Oltre la Trappola della Rappresentanza
\ ci troviamo di fronte al problema che la forza collettiva, essenzialmente operaia, sulla quale si basavano quei movimenti è stata dispersa
\ potremmo dire che oggi è tutto da ricostruire… ci sono molti esperimenti interessanti, ma hanno enormi difficoltà a disegnare una forza soggettiva e una organizzativa ben definita
\ l’impossibilità di fare un passo in avanti si trasforma in un’alternativa del tipo: fedeltà impotente o prelazione dei partiti che propongono la trasformazione del movimento in forma elettorale
Jacques
Rancière è, tra gli intellettuali francesi contemporanei, uno dei più assidui
nel prendere la parola in pubblico per analizzare le dinamiche sociali e
politiche del nostro tempo.
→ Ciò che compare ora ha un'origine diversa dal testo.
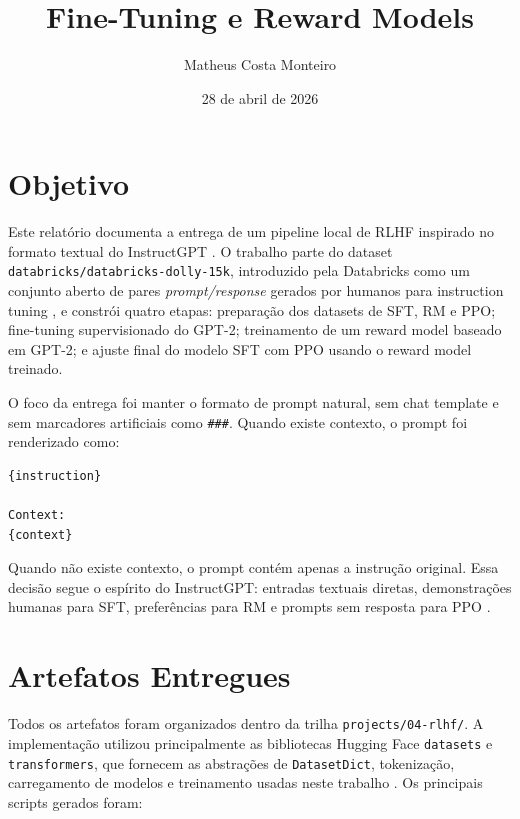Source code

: \documentclass[a4paper,12pt]{article}
\begin{document}
\title{Fine-Tuning e Reward Models}
\author{Matheus Costa Monteiro}
\date{28 de abril de 2026}

\section{Objetivo}

Este relatório documenta a entrega de um pipeline local de RLHF inspirado no formato textual do InstructGPT \cite{ouyang2022training}. O trabalho parte do dataset \texttt{databricks/databricks-dolly-15k}, introduzido pela Databricks como um conjunto aberto de pares \textit{prompt/response} gerados por humanos para instruction tuning \cite{databricks2023dolly,databricksDolly15k}, e constrói quatro etapas: preparação dos datasets de SFT, RM e PPO; fine-tuning supervisionado do GPT-2; treinamento de um reward model baseado em GPT-2; e ajuste final do modelo SFT com PPO usando o reward model treinado.

O foco da entrega foi manter o formato de prompt natural, sem chat template e sem marcadores artificiais como \texttt{\#\#\#}. Quando existe contexto, o prompt foi renderizado como:

\begin{verbatim}
{instruction}

Context:
{context}
\end{verbatim}

Quando não existe contexto, o prompt contém apenas a instrução original. Essa decisão segue o espírito do InstructGPT: entradas textuais diretas, demonstrações humanas para SFT, preferências para RM e prompts sem resposta para PPO \cite{ouyang2022training}.

\section{Artefatos Entregues}

Todos os artefatos foram organizados dentro da trilha \texttt{projects/04-rlhf/}. A implementação utilizou principalmente as bibliotecas Hugging Face \texttt{datasets} e \texttt{transformers}, que fornecem as abstrações de \texttt{DatasetDict}, tokenização, carregamento de modelos e treinamento usadas neste trabalho \cite{lhoest2021datasets,wolf2020transformers}. Os principais scripts gerados foram:
\end{document}
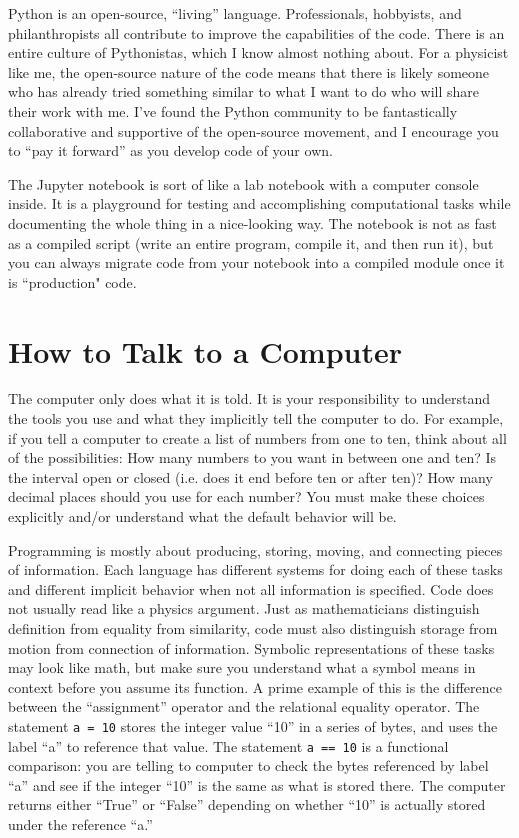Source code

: \documentclass[11pt]{article}
\begin{document}
Python is an open-source, ``living'' language.  
Professionals, hobbyists, and philanthropists all contribute to improve the capabilities of the code.
There is an entire culture of Pythonistas, which I know almost nothing about.
For a physicist like me, the open-source nature of the code means that there is likely someone who has already tried something similar to what I want to do who will share their work with me.
I've found the Python community to be fantastically collaborative and supportive of the open-source movement, and I encourage you to ``pay it forward'' as you develop code of your own.

The Jupyter notebook is sort of like a lab notebook with a computer console inside.  
It is a playground for testing and accomplishing computational tasks while documenting the whole thing in a nice-looking way.  
The notebook is not as fast as a compiled script (write an entire program, compile it, and then run it), but you can always migrate code from your notebook into a compiled module once it is ``production" code.

\section{How to Talk to a Computer}

The computer only does what it is told.  
It is your responsibility to understand the tools you use and what they implicitly tell the computer to do.
For example, if you tell a computer to create a list of numbers from one to ten, think about all of the possibilities:
How many numbers to you want in between one and ten?  Is the interval open or closed (i.e. does it end before ten or after ten)?  How many decimal places should you use for each number? 
You must make these choices explicitly and/or understand what the default behavior will be.  

Programming is mostly about producing, storing, moving, and connecting pieces of information.  
Each language has different systems for doing each of these tasks and different implicit behavior when not all information is specified.  
Code does not usually read like a physics argument.  
Just as mathematicians distinguish definition from equality from similarity, code must also distinguish storage from motion from connection of information.  
Symbolic representations of these tasks may look like math, but make sure you understand what a symbol means in context before you assume its function.
A prime example of this is the difference between the ``assignment'' operator and the relational equality operator.
The statement \texttt{a = 10}
stores the integer value ``10'' in a series of bytes, and uses the label ``a'' to reference that value.
The statement \texttt{a == 10}
is a functional comparison: you are telling to computer to check the bytes referenced by label ``a'' and see if the integer ``10'' is the same as what is stored there.
The computer returns either ``True'' or ``False'' depending on whether ``10'' is actually stored under the reference ``a.''
\end{document}

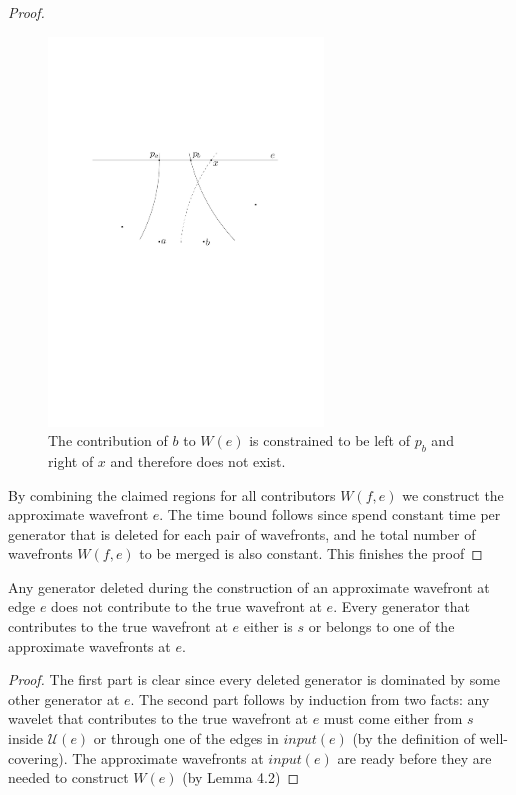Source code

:\begin{proof}
    \begin{figure}[H]
	\centering
	\includegraphics[width=0.65\textwidth]{figures/contribution.pdf}
	\caption{The contribution of $b$ to $W(e)$ is constrained to be left of $p_b$ 
    		 and right of $x$ and therefore does not exist\cite{HershbergerS99}.}
	\label{fig:artificialwavefront2}
	\end{figure}

	By combining the claimed regions for all contributors $W(f,e)$ we construct
	the approximate wavefront $e$. The time bound follows since spend constant
	time per generator that is deleted for each pair of wavefronts, and he total
	number of wavefronts $W(f,e)$ to be merged is also constant. This finishes
	the proof
\end{proof}
\begin{Lemma}
	Any generator deleted during the construction of an approximate wavefront at
	edge $e$ does not contribute to the true wavefront at $e$. Every generator
	that contributes to the true wavefront at $e$ either is $s$ or belongs to
	one of the approximate wavefronts at $e$.
\end{Lemma}
\begin{proof}
	The first part is clear since every deleted generator is dominated by some other
	generator at $e$. The second part follows by induction from two facts: any
	wavelet that contributes to the true wavefront at $e$ must come either from
	$s$ inside $\mathcal{U}(e)$ or through one of the edges in $input(e)$ (by
	the definition of well-covering). The approximate wavefronts at $input(e)$
	are ready before they are needed to construct $W(e)$ (by Lemma 4.2)
\end{proof}

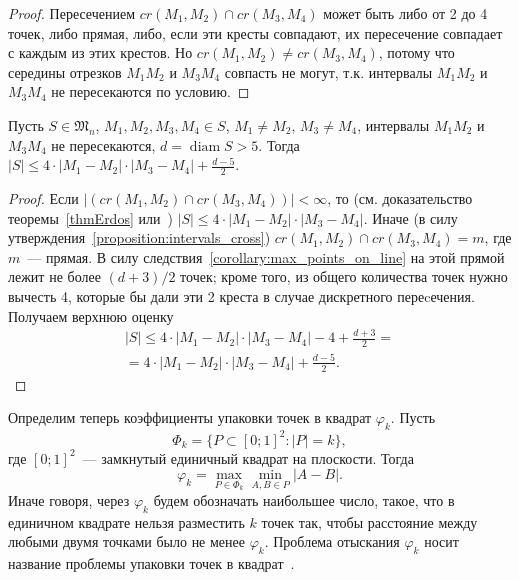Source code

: \begin{proof}
	Пересечением $cr(M_1,M_2) \cap cr(M_3,M_4)$ может быть либо от 2 до 4 точек, либо прямая,
	либо, если эти кресты совпадают, их пересечение совпадает с каждым из этих крестов.
	Но $cr(M_1,M_2) \neq cr(M_3,M_4)$, потому что середины отрезков $M_1 M_2$ и $M_3 M_4$
	совпасть не могут, т.к. интервалы $M_1 M_2$ и $M_3 M_4$ не пересекаются по условию.
\end{proof}

\begin{lemma}
	\label{lemma_preliminary_size}
	Пусть $S\in\mathfrak{M}_n$,
	$M_1, M_2, M_3, M_4 \in S$,
	$M_1 \neq M_2$, $M_3 \neq M_4$,
	интервалы $M_1 M_2$ и $M_3 M_4$ не пересекаются,
	$d = \operatorname{diam} S > 5$.
	Тогда $|S| \leq 4 \cdot |M_1 - M_2| \cdot |M_3 - M_4| + \frac{d-5}{2}$.
\end{lemma}

\begin{proof}
	Если $|(cr(M_1, M_2) \cap cr(M_3, M_4))| < \infty$,
	то (см. доказательство теоремы~\ref{thmErdos} или~\cite[часть 2, неравенство (1)]{solymosi2003note})
	$|S| \leq 4 \cdot |M_1 - M_2| \cdot |M_3 - M_4|$.
	Иначе (в силу утверждения~\ref{proposition:intervals_cross}) $cr(M_1, M_2) \cap cr(M_3, M_4) = m$,
	где $m$~--- прямая.
	В силу следствия~\ref{corollary:max_points_on_line} на этой прямой лежит не более $(d+3)/2$ точек;
	кроме того, из общего количества точек нужно вычесть 4,
	которые бы дали эти 2 креста в случае дискретного переcечения.
	Получаем верхнюю оценку
	\begin{multline}
		|S| \leq 4 \cdot |M_1 - M_2| \cdot |M_3 - M_4| - 4 + \frac{d+3}{2}
		=
		\\=
		4 \cdot |M_1 - M_2| \cdot |M_3 - M_4| + \frac{d-5}{2}
		.
	\end{multline}
\end{proof}

Определим теперь коэффициенты упаковки точек в квадрат $\varphi_k$.
Пусть
\begin{equation*}
	\Phi_k = \{ P \subset [0;1]^2 : |P|=k\}
	,
\end{equation*}
где $[0;1]^2$~--- замкнутый единичный квадрат на плоскости.
Тогда
\begin{equation*}
	\varphi_k = \max_{P \in \Phi_k} \min_{A,B \in P} |A - B|
	.
\end{equation*}
Иначе говоря, через $\varphi_k$ будем обозначать наибольшее число, такое,
что в единичном квадрате нельзя разместить $k$ точек так,
чтобы расстояние между любыми двумя точками было не менее $\varphi_k$.
Проблема отыскания $\varphi_k$ носит название проблемы упаковки точек в квадрат~\cite{locatelli2002packing,costa2013valid}.

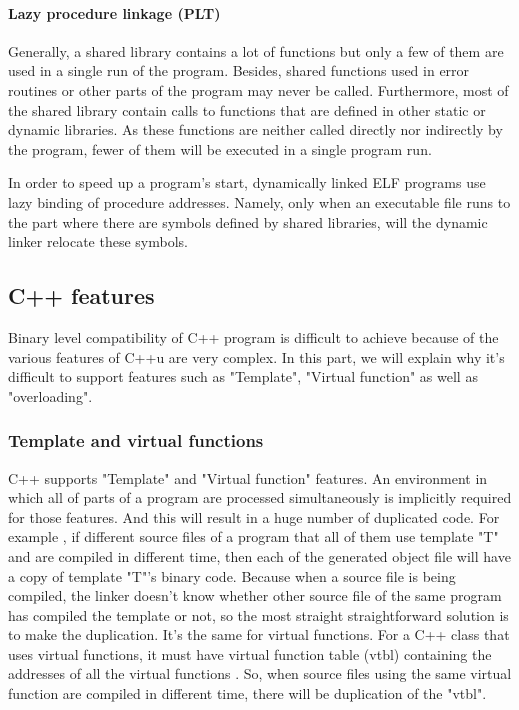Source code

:         
        \paragraph{Lazy procedure linkage (PLT)}
        Generally, a shared library contains a lot of functions but only a few of them are used in a single run of the program\cite{LAL-00}. Besides, shared functions used in error routines or other parts of the program may never be called\cite{LAL-00}. Furthermore, most of the shared library contain calls to functions that are defined in other static or dynamic libraries. As these functions are neither called directly nor indirectly by the program, fewer of them will be executed in a single program run\cite{LAL-00}.
                
        In order to speed up a program's start, dynamically linked ELF programs use lazy binding of procedure addresses\cite{LAL-00}. Namely, only when an executable file runs to the part where there are symbols defined by shared libraries, will the dynamic linker relocate these symbols.
        
        
        
    
    \subsection{C++ features}
        Binary level compatibility of C++ program is difficult to achieve because of the various features of C++u are very complex. In this part, we will explain why it's difficult to support features such as "Template", "Virtual function" as well as "overloading". 
        
        \subsubsection{Template and virtual functions}
        C++ supports "Template" and "Virtual function" features. An environment in which all of parts of a program are processed simultaneously is implicitly required for those features\cite{LAL-00}. And this will result in a huge number of duplicated code. For example , if different source files of a program that all of them use template "T" and are compiled in different time, then each of the generated object file will have a copy of template "T"'s binary code. Because when a source file is being compiled, the linker doesn't know whether other source file of the same program has compiled the template or not, so the most straight straightforward solution is to make the duplication. It's the same for virtual functions. For a C++ class that uses virtual functions, it must have virtual function table (vtbl) containing the addresses of all the virtual functions \cite{LAL-00}. So, when source files using the same virtual function are compiled in different time, there will be duplication of the "vtbl". 
        

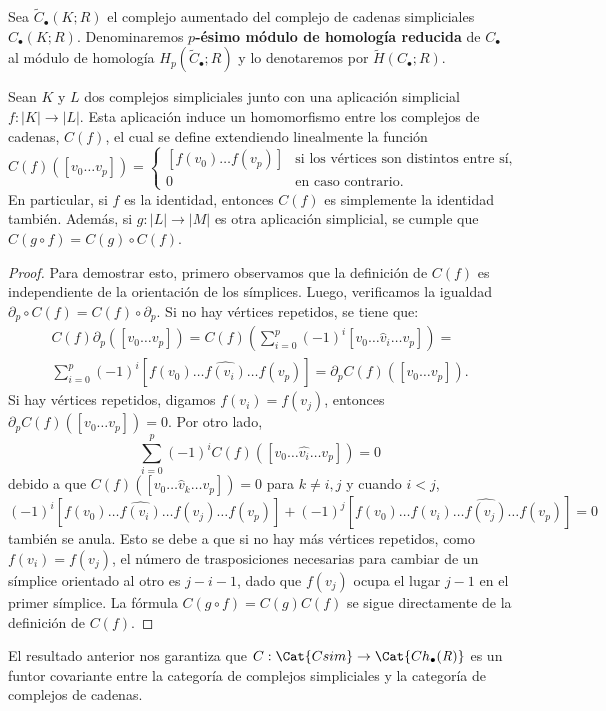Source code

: \begin{definicion}
	Sea \(\widetilde{C}_{\bullet}(K;R)\) el complejo aumentado del complejo de cadenas
	simpliciales \(C_{\bullet}(K;R)\). Denominaremos \textbf{\(p\)-ésimo módulo de
	homología reducida} de \(C_{\bullet}\) al módulo de homología \(H_{p}(\widetilde{C}
	_{\bullet};R)\) y lo denotaremos por \(\widetilde{H}(C_{\bullet};R)\).
\end{definicion}

\begin{proposicion}
	\label{prop:simpl_app_hom} Sean \(K\) y \(L\) dos complejos simpliciales junto con
	una aplicación simplicial \(f: |K| \to |L|\). Esta aplicación induce un
	homomorfismo entre los complejos de cadenas, \(C(f)\), el cual se define
	extendiendo linealmente la función
	\[
		C(f)([v_{0} \ldots v_{p}]) =
		\begin{cases}
			[f(v_{0}) \ldots f(v_{p})] & \text{si los vértices son distintos entre sí}, \\
			0                         & \text{en caso contrario}.
		\end{cases}
	\]
	En particular, si \(f\) es la identidad, entonces \(C(f)\) es simplemente la
	identidad también. Además, si \(g: |L| \longrightarrow |M|\) es otra aplicación
	simplicial, se cumple que \(C(g \circ f) = C(g) \circ C(f)\).
\end{proposicion}
\begin{proof}
	Para demostrar esto, primero observamos que la definición de \(C(f)\) es
	independiente de la orientación de los símplices. Luego, verificamos la
	igualdad \(\partial_{p} \circ C(f) = C(f) \circ \partial_{p}\). Si no hay vértices
	repetidos, se tiene que:
	\begin{gather*}
		C(f) \partial_{p}([v_{0} \ldots v_{p}]) = C(f) \left( \sum_{i=0}^{p} (-1)^{i}
		[v_{0} \ldots \hat{v}_{i} \ldots v_{p}] \right) = \\ \sum_{i=0}^{p} (-1)^{i}
		[f(v_{0}) \ldots \widehat{f(v_i)}\ldots f(v_{p})] = \partial_{p} C(f)([v_{0}
		\ldots v_{p}]).
	\end{gather*}
	Si hay vértices repetidos, digamos \(f(v_{i}) = f(v_{j})\), entonces \(\partial_{p}
	C(f)([v_{0} \ldots v_{p}]) = 0\). Por otro lado,
	\[
		\sum_{i=0}^{p} (-1)^{i} C(f)([v_{0} \ldots \hat{v_i}\ldots v_{p}]) = 0
	\]
	debido a que \(C(f)([v_{0} \ldots \hat{v}_{k} \ldots v_{p}]) = 0\) para \(k \neq i,j\)
	y cuando \(i < j\),
	\[
		(-1)^{i} [f(v_{0}) \ldots \widehat{f(v_i)}\ldots f(v_{j}) \ldots f(v_{p})] +
		(-1)^{j} [f(v_{0}) \ldots f(v_{i}) \ldots \widehat{f(v_j)}\ldots f(v_{p})] =
		0
	\]
	también se anula. Esto se debe a que si no hay más vértices repetidos, como
	\(f(v_{i}) = f(v_{j})\), el número de trasposiciones necesarias para cambiar de un
	símplice orientado al otro es \(j-i-1\), dado que \(f(v_{j})\) ocupa el lugar
	\(j-1\) en el primer símplice. La fórmula \(C(g \circ f)=C(g)C(f)\) se sigue directamente
	de la definición de \(C(f)\).
\end{proof}
\begin{observacion}
	El resultado anterior nos garantiza que $C: \Cat{Csim} \to \Cat{Ch_\bullet(\mathit{R})}$ es un funtor covariante entre la categoría de complejos simpliciales y la categoría de complejos de cadenas.
\end{observacion}

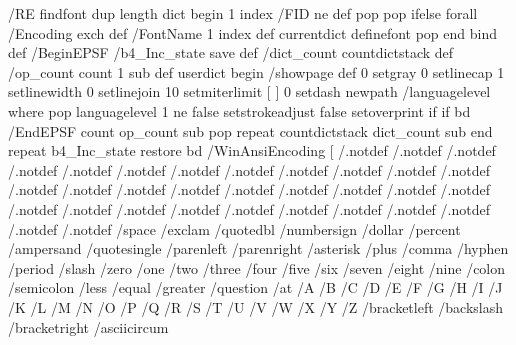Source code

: /RE { %
  findfont dup length dict begin
  {
    1 index /FID ne
    {def} {pop pop} ifelse
  } forall
  /Encoding exch def
  /FontName 1 index def
  currentdict definefont pop
  end
} bind def
/BeginEPSF { %
/b4_Inc_state save def         %
/dict_count countdictstack def %
/op_count count 1 sub def      %
userdict begin                 %
/showpage { } def              %
0 setgray 0 setlinecap         %
1 setlinewidth 0 setlinejoin
10 setmiterlimit [ ] 0 setdash newpath
/languagelevel where           %
{pop languagelevel             %
1 ne                           %
{false setstrokeadjust false setoverprint
} if
} if
} bd
/EndEPSF { %
count op_count sub {pop} repeat            %
countdictstack dict_count sub {end} repeat
b4_Inc_state restore
} bd
/WinAnsiEncoding [
/.notdef /.notdef /.notdef /.notdef /.notdef
/.notdef /.notdef /.notdef /.notdef /.notdef
/.notdef /.notdef /.notdef /.notdef /.notdef
/.notdef /.notdef /.notdef /.notdef /.notdef
/.notdef /.notdef /.notdef /.notdef /.notdef
/.notdef /.notdef /.notdef /.notdef /.notdef
/.notdef /.notdef /space /exclam /quotedbl
/numbersign /dollar /percent /ampersand /quotesingle
/parenleft /parenright /asterisk /plus /comma
/hyphen /period /slash /zero /one
/two /three /four /five /six
/seven /eight /nine /colon /semicolon
/less /equal /greater /question /at
/A /B /C /D /E
/F /G /H /I /J
/K /L /M /N /O
/P /Q /R /S /T
/U /V /W /X /Y
/Z /bracketleft /backslash /bracketright /asciicircum
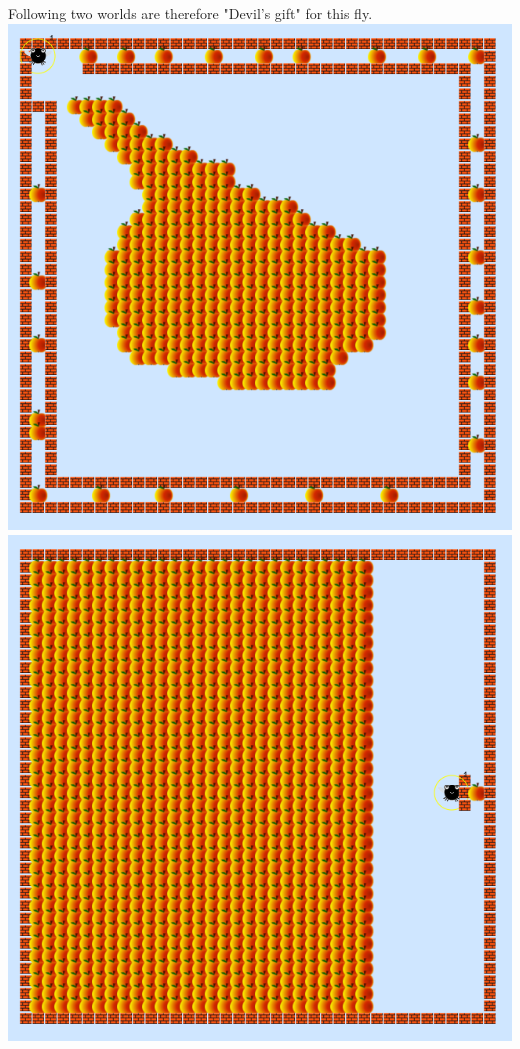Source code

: \documentclass[12pt,a4paper]{report}
\begin{document}
\newpage

Following two worlds are therefore "Devil's gift" for this fly.\\

\includegraphics[scale=0.4]{fly/2.png}
\includegraphics[scale=0.4]{fly/3.png}\\
\end{document}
Già allievo di Louis Althusser, dopo aver
partecipato alla pubblicazione di Leggere il Capitale ha rotto
con l’ortodossia strutturalista e, a partire dalla pubblicazione del suo Le
Maître ignorant ha orientato la sua ricerca su due versanti: da una
parte – con volumi quali Au Bords du Politique, La Haine pour la
démocratie, Le Partage du Sensible e La Mésentente –
ha dato vita a una corposa critica libertaria dell’ordine dominante che,
mettendo in tensione ricerca estetica e filosofia politica, ruota attorno alla
valorizzazione della democrazia come irruzione di un nuovo partage del
sensibile sulla scena dell’ordine sociale; e dall’altra, si è dedicato al
recupero della memoria dell’emancipazione operaia, con testi fondamentali
quali La Nuit des prolétaires o Le Philosophe Plébéien.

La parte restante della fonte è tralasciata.